Il lavoro degli investigatori non si è mai interrotto e, nelle ultime settimane, il caso ha continuato a svilupparsi attraverso nuove analisi e ulteriori testimonianze raccolte sul territorio. L’obiettivo resta quello di definire con esattezza cosa sia accaduto all’interno dell’abitazione della famiglia nei giorni precedenti ai decessi.
Al centro dell’attenzione è finita anche la figura di Gianni Di Vita, marito della donna e padre della ragazza. L’uomo, che nei giorni di dicembre aveva accusato a sua volta un malessere, era stato inizialmente escluso dalle ipotesi più gravi dopo alcuni esami risultati negativi rispetto alla sostanza sospettata. Tuttavia, nuovi elementi hanno riaperto ulteriori interrogativi.

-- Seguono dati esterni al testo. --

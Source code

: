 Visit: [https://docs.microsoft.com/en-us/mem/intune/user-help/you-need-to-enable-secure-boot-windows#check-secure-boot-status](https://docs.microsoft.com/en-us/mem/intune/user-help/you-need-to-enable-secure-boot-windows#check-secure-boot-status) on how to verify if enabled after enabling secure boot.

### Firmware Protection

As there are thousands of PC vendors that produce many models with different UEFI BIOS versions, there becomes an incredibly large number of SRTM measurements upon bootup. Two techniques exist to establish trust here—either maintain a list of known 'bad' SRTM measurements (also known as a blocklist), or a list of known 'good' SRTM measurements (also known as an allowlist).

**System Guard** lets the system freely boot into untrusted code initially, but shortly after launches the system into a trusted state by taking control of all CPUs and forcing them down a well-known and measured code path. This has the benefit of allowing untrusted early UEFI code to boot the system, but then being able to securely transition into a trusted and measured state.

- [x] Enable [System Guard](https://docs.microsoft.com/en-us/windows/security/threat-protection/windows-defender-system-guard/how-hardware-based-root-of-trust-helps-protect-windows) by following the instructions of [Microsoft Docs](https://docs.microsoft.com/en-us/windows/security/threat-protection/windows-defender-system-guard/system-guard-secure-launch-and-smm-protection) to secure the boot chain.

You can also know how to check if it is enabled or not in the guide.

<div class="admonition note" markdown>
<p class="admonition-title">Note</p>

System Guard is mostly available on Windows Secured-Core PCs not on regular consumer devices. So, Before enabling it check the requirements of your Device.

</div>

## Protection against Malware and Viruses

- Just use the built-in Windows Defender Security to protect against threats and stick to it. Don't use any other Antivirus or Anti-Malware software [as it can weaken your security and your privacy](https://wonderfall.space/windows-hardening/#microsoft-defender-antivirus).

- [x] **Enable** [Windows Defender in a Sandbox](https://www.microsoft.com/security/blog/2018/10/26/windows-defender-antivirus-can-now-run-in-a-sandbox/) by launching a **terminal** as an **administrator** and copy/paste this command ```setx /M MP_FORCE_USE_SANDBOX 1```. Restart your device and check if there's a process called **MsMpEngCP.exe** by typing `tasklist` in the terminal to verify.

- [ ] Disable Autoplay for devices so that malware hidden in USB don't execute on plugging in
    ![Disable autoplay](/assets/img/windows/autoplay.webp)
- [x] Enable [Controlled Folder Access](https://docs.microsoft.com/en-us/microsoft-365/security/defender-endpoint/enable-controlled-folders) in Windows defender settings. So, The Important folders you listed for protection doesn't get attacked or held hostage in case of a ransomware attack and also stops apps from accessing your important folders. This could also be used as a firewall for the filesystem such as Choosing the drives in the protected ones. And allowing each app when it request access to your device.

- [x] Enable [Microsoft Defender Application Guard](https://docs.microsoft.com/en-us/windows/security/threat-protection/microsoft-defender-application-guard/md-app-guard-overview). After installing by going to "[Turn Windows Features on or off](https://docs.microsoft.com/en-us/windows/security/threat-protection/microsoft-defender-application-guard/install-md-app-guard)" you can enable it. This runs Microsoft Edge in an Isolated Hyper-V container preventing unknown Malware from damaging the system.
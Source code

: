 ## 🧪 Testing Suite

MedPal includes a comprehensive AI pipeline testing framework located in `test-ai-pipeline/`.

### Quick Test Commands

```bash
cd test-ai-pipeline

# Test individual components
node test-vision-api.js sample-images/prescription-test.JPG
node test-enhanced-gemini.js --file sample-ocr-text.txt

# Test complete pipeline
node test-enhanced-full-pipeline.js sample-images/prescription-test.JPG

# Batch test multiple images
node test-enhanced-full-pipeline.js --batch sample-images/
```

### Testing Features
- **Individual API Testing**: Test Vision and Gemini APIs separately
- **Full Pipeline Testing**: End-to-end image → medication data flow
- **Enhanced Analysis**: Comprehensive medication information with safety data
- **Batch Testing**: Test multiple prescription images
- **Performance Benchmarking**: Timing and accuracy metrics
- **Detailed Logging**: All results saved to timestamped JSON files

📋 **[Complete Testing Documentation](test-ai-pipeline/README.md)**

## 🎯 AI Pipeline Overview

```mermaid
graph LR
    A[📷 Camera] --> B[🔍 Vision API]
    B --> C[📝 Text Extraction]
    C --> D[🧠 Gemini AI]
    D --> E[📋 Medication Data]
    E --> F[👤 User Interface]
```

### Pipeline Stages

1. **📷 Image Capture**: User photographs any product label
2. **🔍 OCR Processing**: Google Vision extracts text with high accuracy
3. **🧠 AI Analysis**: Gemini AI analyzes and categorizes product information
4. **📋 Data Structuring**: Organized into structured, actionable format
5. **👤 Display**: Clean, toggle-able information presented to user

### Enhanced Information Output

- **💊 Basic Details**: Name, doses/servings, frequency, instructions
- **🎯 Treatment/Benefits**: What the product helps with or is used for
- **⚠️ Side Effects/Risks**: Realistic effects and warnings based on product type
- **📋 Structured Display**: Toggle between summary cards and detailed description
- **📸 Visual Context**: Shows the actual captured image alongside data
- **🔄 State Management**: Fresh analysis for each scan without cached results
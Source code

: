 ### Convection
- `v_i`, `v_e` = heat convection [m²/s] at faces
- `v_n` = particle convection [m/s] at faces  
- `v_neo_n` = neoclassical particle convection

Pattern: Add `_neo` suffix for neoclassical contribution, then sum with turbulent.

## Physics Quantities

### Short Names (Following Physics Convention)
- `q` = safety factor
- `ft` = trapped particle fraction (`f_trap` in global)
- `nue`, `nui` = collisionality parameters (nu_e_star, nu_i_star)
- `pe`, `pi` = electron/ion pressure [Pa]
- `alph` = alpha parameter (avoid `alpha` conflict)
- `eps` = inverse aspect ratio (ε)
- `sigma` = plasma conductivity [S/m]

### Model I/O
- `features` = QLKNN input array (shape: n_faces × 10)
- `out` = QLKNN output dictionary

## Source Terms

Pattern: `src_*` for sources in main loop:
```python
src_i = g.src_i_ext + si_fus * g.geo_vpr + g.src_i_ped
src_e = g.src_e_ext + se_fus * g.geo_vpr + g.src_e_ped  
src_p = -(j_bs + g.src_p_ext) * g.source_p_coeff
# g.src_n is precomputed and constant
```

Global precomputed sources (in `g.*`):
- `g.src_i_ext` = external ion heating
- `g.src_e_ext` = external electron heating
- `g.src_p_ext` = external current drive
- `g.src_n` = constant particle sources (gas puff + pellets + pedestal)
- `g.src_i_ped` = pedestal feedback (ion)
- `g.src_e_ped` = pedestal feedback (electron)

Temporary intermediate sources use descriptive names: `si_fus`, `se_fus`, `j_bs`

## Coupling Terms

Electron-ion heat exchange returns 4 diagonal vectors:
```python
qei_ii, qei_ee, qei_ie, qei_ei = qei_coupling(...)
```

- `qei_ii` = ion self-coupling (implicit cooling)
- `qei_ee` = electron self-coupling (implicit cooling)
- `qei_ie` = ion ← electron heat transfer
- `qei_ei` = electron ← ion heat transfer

Secondo quanto riportato da alcune fonti investigative, un audio registrato in ambito ospedaliero avrebbe riportato osservazioni cliniche che coinvolgono anche la sua condizione fisica. Nel documento si farebbe riferimento ad alcuni valori del sangue alterati, tra cui piastrine e bilirubina, riscontrati non solo nelle due malcapitate ma anche nell’uomo.

In particolare, gli specialisti avrebbero evidenziato come tali parametri possano essere compatibili con un quadro di sofferenza ematica riconducibile a un’intossicazione da una sostanza altamente tossica. Questo elemento ha spinto gli inquirenti a non escludere più la possibilità che anche il padre possa essere entrato in contatto, in qualche modo, con lo stesso agente.
Da quel momento, le indagini hanno subito un nuovo impulso. Gli investigatori hanno ascoltato ulteriori persone vicine alla famiglia e stanno cercando di chiarire se l’esposizione possa essere avvenuta in maniera accidentale o attraverso circostanze ancora tutte da ricostruire. Ogni dettaglio, anche il più piccolo, viene analizzato con attenzione.
Resta però ancora aperto il nodo centrale della vicenda: comprendere la reale dinamica dell’accaduto e stabilire in che modo la sostanza sia entrata in gioco. Un’indagine complessa, che richiederà ulteriori accertamenti tecnici e riscontri scientifici prima di poter arrivare a una ricostruzione definitiva dei fatti.